(Beginning of DATA FOR THE TASK)

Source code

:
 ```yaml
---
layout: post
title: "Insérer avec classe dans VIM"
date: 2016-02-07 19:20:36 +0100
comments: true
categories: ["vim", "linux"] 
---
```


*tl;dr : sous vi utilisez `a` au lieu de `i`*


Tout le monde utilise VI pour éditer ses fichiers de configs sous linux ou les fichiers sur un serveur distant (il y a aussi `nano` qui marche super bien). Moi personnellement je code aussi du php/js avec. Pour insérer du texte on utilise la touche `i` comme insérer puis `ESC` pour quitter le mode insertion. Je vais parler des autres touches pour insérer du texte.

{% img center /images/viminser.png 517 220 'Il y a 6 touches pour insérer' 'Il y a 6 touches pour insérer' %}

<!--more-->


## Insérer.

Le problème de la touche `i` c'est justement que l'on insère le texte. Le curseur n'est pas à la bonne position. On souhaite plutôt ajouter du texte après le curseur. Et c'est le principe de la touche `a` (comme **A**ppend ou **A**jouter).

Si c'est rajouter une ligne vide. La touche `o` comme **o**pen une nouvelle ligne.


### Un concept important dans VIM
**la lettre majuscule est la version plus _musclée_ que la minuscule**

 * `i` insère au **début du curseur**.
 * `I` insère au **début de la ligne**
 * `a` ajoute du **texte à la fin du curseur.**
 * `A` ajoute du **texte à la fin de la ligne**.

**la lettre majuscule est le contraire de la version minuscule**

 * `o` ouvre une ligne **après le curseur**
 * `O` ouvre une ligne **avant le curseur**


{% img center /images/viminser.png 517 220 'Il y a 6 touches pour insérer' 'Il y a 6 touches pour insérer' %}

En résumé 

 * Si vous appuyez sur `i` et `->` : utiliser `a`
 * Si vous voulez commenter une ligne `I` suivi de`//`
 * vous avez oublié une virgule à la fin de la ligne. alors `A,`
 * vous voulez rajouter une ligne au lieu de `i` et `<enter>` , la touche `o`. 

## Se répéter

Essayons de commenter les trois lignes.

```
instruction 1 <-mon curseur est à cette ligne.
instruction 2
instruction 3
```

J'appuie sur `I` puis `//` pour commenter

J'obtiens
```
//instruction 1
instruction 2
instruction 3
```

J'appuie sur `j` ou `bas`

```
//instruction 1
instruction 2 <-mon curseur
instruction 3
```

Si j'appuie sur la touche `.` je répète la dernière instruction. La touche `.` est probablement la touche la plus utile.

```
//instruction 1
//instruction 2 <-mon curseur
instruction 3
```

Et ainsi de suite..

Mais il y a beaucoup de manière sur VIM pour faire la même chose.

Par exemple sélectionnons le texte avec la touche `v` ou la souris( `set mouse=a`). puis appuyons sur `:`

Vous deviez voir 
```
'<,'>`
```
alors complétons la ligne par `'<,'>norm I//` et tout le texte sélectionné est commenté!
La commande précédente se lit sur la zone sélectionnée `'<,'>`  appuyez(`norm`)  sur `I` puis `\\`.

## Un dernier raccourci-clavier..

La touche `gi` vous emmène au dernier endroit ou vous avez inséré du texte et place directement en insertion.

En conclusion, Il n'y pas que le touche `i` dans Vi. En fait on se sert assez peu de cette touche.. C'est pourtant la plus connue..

(End of DATA FOR THE TASK)
(Beginning of DATA FOR THE TASK)

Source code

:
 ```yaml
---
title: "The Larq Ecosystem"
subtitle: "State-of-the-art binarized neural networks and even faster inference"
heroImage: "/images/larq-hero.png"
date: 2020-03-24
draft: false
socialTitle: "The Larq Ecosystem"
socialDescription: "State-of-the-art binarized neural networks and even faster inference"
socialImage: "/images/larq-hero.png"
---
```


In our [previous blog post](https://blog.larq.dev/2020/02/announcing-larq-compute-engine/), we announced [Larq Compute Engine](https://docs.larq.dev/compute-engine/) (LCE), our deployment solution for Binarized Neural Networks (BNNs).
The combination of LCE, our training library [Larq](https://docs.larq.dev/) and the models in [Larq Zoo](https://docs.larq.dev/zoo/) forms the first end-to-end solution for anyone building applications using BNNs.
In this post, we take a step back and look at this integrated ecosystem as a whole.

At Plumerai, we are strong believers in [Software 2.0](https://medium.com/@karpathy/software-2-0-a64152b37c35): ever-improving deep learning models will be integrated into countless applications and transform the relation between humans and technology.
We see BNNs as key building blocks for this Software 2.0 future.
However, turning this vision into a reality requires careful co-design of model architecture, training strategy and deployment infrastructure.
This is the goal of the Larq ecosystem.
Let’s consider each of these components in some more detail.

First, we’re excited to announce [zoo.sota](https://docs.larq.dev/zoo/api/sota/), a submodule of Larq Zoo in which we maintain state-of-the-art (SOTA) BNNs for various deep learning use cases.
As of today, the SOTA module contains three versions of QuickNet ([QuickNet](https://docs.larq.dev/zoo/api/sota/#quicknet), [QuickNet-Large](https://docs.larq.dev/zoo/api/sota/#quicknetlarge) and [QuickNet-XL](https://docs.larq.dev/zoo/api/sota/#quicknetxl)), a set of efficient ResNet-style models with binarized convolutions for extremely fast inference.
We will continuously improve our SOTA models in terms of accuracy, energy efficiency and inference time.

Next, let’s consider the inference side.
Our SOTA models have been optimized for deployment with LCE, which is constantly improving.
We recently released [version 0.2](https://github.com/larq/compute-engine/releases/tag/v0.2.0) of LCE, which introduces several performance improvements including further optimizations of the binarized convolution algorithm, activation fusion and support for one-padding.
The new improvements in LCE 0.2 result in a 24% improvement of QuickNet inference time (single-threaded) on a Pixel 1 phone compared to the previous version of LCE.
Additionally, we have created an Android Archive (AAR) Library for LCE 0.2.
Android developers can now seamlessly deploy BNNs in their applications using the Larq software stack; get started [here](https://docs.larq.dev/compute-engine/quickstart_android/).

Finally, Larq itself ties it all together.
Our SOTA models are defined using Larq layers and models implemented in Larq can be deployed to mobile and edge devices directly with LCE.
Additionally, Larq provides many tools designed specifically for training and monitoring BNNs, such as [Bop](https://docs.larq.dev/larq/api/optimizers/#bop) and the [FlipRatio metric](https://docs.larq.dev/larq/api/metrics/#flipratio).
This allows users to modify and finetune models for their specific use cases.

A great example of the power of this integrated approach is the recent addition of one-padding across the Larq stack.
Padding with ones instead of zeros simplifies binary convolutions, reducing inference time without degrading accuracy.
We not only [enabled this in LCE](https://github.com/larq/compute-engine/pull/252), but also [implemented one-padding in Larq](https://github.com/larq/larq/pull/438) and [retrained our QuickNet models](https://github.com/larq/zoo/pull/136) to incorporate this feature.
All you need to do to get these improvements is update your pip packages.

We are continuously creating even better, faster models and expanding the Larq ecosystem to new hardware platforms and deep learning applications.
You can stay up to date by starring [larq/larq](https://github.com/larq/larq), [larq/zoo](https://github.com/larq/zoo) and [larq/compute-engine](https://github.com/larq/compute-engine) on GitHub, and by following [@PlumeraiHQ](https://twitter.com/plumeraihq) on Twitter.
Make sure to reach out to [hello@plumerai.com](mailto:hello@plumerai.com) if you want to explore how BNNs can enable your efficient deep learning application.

(End of DATA FOR THE TASK)
(Beginning of DATA FOR THE TASK)

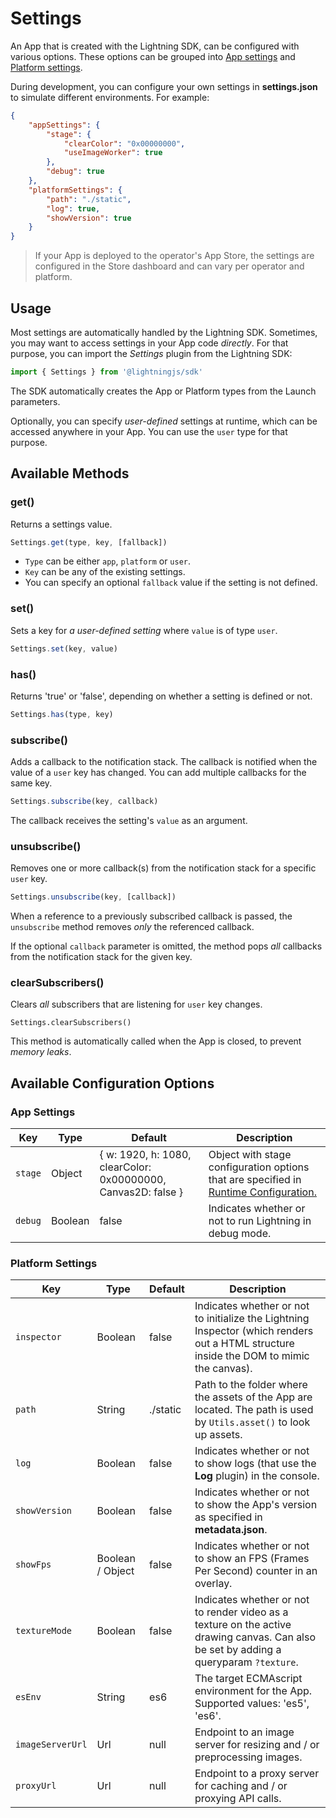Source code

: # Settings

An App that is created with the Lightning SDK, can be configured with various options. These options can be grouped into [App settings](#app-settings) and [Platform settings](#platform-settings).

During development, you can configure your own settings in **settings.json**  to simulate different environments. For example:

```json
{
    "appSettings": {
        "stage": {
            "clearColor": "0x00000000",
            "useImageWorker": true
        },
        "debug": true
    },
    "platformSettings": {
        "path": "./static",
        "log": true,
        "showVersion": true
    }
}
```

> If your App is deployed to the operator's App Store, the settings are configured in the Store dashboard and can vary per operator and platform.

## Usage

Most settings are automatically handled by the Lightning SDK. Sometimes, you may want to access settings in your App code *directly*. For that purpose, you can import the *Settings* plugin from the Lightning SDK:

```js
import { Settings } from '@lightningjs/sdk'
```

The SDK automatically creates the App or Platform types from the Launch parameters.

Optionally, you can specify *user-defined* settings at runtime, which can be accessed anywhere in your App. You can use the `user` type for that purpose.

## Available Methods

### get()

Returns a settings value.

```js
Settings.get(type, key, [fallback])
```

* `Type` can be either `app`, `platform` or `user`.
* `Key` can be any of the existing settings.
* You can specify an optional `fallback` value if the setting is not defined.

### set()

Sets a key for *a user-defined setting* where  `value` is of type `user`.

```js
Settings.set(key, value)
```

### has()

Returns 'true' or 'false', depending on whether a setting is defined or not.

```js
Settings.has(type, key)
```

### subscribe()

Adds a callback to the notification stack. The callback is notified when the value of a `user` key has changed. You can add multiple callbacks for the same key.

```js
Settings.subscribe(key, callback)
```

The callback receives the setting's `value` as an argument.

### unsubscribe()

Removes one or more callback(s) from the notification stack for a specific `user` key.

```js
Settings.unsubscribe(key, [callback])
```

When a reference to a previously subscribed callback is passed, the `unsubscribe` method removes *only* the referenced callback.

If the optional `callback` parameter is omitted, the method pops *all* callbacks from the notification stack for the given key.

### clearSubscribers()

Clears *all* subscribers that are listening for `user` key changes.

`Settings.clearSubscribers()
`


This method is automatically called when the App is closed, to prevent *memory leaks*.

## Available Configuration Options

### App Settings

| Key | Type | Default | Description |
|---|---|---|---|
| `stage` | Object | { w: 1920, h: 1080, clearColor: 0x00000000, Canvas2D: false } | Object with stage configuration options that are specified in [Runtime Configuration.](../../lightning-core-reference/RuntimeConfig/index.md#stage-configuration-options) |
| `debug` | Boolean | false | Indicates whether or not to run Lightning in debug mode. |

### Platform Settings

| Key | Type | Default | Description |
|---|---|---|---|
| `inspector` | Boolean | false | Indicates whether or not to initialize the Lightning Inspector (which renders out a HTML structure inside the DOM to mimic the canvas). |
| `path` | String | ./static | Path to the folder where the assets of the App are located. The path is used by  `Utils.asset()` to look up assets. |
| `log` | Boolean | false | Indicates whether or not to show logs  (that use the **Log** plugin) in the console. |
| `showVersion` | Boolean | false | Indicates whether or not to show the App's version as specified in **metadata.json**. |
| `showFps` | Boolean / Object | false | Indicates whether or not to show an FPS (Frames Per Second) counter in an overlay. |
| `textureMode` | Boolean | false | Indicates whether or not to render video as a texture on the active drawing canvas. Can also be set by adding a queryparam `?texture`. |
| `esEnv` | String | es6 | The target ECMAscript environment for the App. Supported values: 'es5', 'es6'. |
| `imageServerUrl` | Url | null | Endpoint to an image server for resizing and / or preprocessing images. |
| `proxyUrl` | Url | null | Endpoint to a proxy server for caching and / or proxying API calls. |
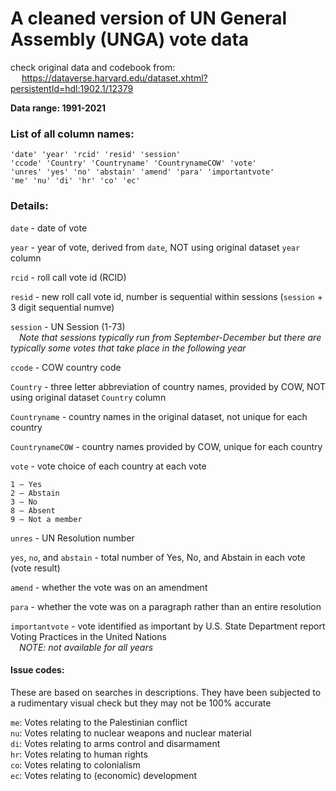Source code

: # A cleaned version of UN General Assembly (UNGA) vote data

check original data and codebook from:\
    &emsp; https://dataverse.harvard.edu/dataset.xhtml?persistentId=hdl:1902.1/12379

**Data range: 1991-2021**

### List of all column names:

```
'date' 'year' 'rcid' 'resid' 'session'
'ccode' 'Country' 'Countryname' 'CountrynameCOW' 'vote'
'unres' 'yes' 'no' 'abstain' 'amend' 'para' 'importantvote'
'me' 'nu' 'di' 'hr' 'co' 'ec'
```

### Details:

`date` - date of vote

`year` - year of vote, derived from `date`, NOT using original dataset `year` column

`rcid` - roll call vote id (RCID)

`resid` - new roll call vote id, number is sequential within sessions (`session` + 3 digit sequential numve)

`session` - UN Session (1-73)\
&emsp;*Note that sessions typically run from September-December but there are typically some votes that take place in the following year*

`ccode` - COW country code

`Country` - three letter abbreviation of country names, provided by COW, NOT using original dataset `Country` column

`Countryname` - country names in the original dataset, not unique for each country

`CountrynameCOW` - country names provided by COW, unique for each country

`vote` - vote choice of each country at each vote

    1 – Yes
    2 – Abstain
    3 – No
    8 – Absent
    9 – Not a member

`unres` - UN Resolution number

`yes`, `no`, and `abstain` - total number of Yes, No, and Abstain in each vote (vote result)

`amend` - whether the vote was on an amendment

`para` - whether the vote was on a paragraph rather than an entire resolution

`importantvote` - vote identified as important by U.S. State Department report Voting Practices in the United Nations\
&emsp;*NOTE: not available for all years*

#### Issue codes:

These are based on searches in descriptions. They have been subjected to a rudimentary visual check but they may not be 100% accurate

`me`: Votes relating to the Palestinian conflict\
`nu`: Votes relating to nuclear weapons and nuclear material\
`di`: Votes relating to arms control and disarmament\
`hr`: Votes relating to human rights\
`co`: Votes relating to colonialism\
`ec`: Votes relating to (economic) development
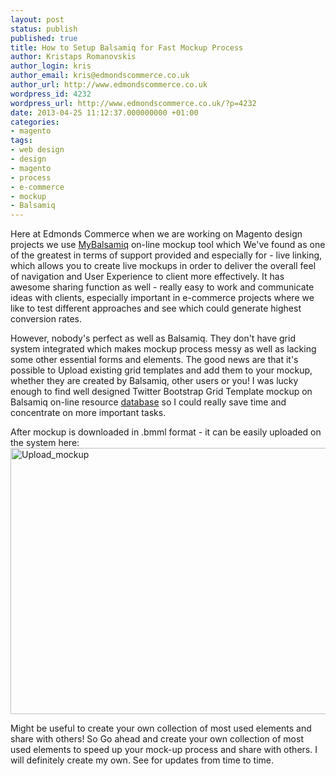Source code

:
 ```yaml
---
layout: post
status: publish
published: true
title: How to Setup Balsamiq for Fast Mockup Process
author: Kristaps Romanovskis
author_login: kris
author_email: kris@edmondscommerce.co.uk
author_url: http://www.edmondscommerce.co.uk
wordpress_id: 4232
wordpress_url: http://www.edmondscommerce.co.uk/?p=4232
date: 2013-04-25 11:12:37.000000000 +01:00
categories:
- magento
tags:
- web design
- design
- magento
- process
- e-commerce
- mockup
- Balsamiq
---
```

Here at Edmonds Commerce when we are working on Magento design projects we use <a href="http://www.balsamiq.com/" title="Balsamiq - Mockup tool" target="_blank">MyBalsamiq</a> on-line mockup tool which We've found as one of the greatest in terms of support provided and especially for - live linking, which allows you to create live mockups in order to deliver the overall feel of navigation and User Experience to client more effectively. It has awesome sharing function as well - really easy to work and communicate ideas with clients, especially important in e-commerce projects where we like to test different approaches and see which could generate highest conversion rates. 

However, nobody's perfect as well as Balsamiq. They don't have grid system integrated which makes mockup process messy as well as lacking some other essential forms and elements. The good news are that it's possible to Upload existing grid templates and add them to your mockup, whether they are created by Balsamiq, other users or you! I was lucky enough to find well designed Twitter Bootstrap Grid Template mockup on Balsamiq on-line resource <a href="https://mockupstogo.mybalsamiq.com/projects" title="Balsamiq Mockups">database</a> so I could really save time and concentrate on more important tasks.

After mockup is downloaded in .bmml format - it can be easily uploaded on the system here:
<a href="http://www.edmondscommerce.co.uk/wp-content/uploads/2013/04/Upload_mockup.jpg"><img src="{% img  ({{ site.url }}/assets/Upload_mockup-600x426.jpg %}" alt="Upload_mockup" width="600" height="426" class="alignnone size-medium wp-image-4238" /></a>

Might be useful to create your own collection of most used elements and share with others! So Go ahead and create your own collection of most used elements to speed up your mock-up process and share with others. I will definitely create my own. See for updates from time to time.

(End of DATA FOR THE TASK)

PROBLEM DESCRIPTION: Using the data above, extract exactly the lines from the one that holds "Et ainsi de suite.." to the one that holds "La commande précédente", both ends included, and no others.

FINISHED TASK:
Et ainsi de suite..

Mais il y a beaucoup de manière sur VIM pour faire la même chose.

Par exemple sélectionnons le texte avec la touche `v` ou la souris( `set mouse=a`). puis appuyons sur `:`

Vous deviez voir 
```
'<,'>`
```
alors complétons la ligne par `'<,'>norm I//` et tout le texte sélectionné est commenté!
La commande précédente se lit sur la zone sélectionnée `'<,'>`  appuyez(`norm`)  sur `I` puis `\\`.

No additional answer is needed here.